When the memtable content exceeds the configurable threshold, or the commitlog space exceeds the commitlog_total_space_in_mb, the memtable is put in a queue that is flushed to disk. If the data to be flushed exceeds the memtable_cleanup_threshold (which is automatically calculated), the database blocks writes until the next flush succeeds.
You can manually flush a table using nodetool flush or nodetool drain (flushes memtables without listening for connections to other nodes). To reduce the commit log replay time, DataStax recommends flushing the memtable before you restart the nodes.

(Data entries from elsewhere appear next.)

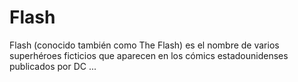 # Flash

Flash (conocido también como The Flash) es el nombre de varios superhéroes ficticios que aparecen en los cómics estadounidenses publicados por DC ...
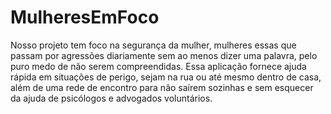 # MulheresEmFoco
Nosso projeto tem foco na segurança da mulher, mulheres essas que passam por agressões diariamente sem ao menos dizer uma palavra, pelo puro medo de não serem compreendidas. Essa aplicação fornece ajuda rápida em situações de perigo, sejam na rua ou até mesmo dentro de casa, além de uma rede de encontro para não saírem sozinhas e sem esquecer da ajuda de psicólogos e advogados voluntários.
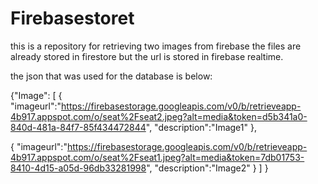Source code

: # Firebasestoret
this is  a repository for retrieving two images from firebase
the files are already stored in firestore but the url
is stored in firebase realtime.

the json that was used for the database is below:

{"Image":
[
{	
	"imageurl":"https://firebasestorage.googleapis.com/v0/b/retrieveapp-4b917.appspot.com/o/seat%2Fseat2.jpeg?alt=media&token=d5b341a0-840d-481a-84f7-85f434472844",
	"description":"Image1"
},

{
	"imageurl":"https://firebasestorage.googleapis.com/v0/b/retrieveapp-4b917.appspot.com/o/seat%2Fseat1.jpeg?alt=media&token=7db01753-8410-4d15-a05d-96db33281998",
		"description":"Image2"
}
]
}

If a node stops working, replaying the commit log restores the writes to the memtable that were there before the node stopped.

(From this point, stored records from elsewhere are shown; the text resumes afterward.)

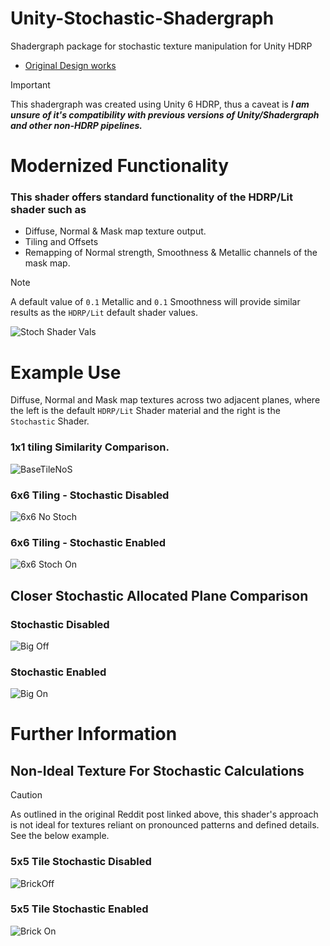 # Unity-Stochastic-Shadergraph
Shadergraph package for stochastic texture manipulation for Unity HDRP

- [Original Design works](https://www.reddit.com/r/Unity3D/comments/dhr5g2/i_made_a_stochastic_texture_sampling_shader/?utm_source=share&utm_medium=web3x&utm_name=web3xcss&utm_term=1&utm_content=share_button)


> [!IMPORTANT]
> This shadergraph was created using Unity 6 HDRP, thus a caveat is 
> **_I am unsure of it's compatibility with previous versions of Unity/Shadergraph and other non-HDRP pipelines._**

# Modernized Functionality
### This shader offers standard functionality of the HDRP/Lit shader such as

- Diffuse, Normal & Mask map texture output.
- Tiling and Offsets
- Remapping of Normal strength, Smoothness & Metallic channels of the mask map.
> [!NOTE]
> A default value of `0.1` Metallic and `0.1` Smoothness will provide similar results as the `HDRP/Lit` default shader values.

![Stoch Shader Vals](https://github.com/user-attachments/assets/a610dc6c-5062-4ea2-9d51-70188f3ef7fb)


# Example Use
Diffuse, Normal and Mask map textures across two adjacent planes, where the left is the default `HDRP/Lit` Shader material and the right is the `Stochastic` Shader. 

### 1x1 tiling Similarity Comparison.
![BaseTileNoS](https://github.com/user-attachments/assets/db1199f8-335c-4ad7-8aec-b3100caac75f)

### 6x6 Tiling - Stochastic Disabled
![6x6 No Stoch](https://github.com/user-attachments/assets/8bdb7363-61e7-4c9c-89cd-c9f744ca6b60)

### 6x6 Tiling - Stochastic Enabled
![6x6 Stoch On](https://github.com/user-attachments/assets/9f2cdc07-c7e2-444d-904c-789a7b5204aa)


## Closer Stochastic Allocated Plane Comparison
### Stochastic Disabled
![Big Off](https://github.com/user-attachments/assets/f683fa2f-d04c-46dd-9ee5-0f0bb285d6dc)

### Stochastic Enabled
![Big On](https://github.com/user-attachments/assets/84b9acea-d8b4-4b16-ba4e-3dccd33cd60b)

# Further Information
## Non-Ideal Texture For Stochastic Calculations
> [!CAUTION]
> As outlined in the original Reddit post linked above, this shader's approach is not ideal for textures reliant on pronounced patterns and defined details. See the below example.

### 5x5 Tile Stochastic Disabled
![BrickOff](https://github.com/user-attachments/assets/594c4c51-5b2a-4d25-aac2-a994e59c5c2c)

### 5x5 Tile Stochastic Enabled
![Brick On](https://github.com/user-attachments/assets/58701653-8328-4fd6-84b5-398da49a4c30)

Purging commit log segments
The database uses the commit log to rebuild memtables during startup to recover after a crash. During normal operation the commit log is divided into segments. Writes are recorded in order and new segments are created when the current segment reaches the commitlog_segment_size_in_mb. The database purges commit log segments only after all the data in a segment has been flushed to disk from the memtable. If the commit log directory reaches the maximum size (commitlog_total_space_in_mb), the oldest segments are purged and the corresponding tables are flushed to disk.
For example, consider the following two tables:
-
Table A has extremely high throughput
-
Table B has very low throughput
All the commit log segments contain writes for both table A and table B, as well as system tables. Table A’s memtable fills up rapidly and gets flushed frequently; while table B’s memtable fills up slowly and is rarely flushed. When the commit log reaches the maximum size, it forces Table B’s memtable to flush and then purges the segments.
Table B is flushed into large chunks instead of hundreds of tiny SSTables. If the commit log space and memtable space are equal, Table B’s memtable would flush every time Table A is flushed, despite being much smaller. To summarize, if there is more than one table, it makes sense to have a larger space for commit log segments.
Storing data on disk in SSTables
Memtables and SSTables are maintained per table. The commit log is shared among tables. SSTables are immutable, not written to again after the memtable is flushed. Consequently, a partition is typically stored across multiple SSTable files. A number of other SSTable structures exist to assist read operations.
SSTable names and versions
SSTables are files stored on disk. The data files are stored in a data directory that varies with installation. For each keyspace, a directory within the data directory stores each table.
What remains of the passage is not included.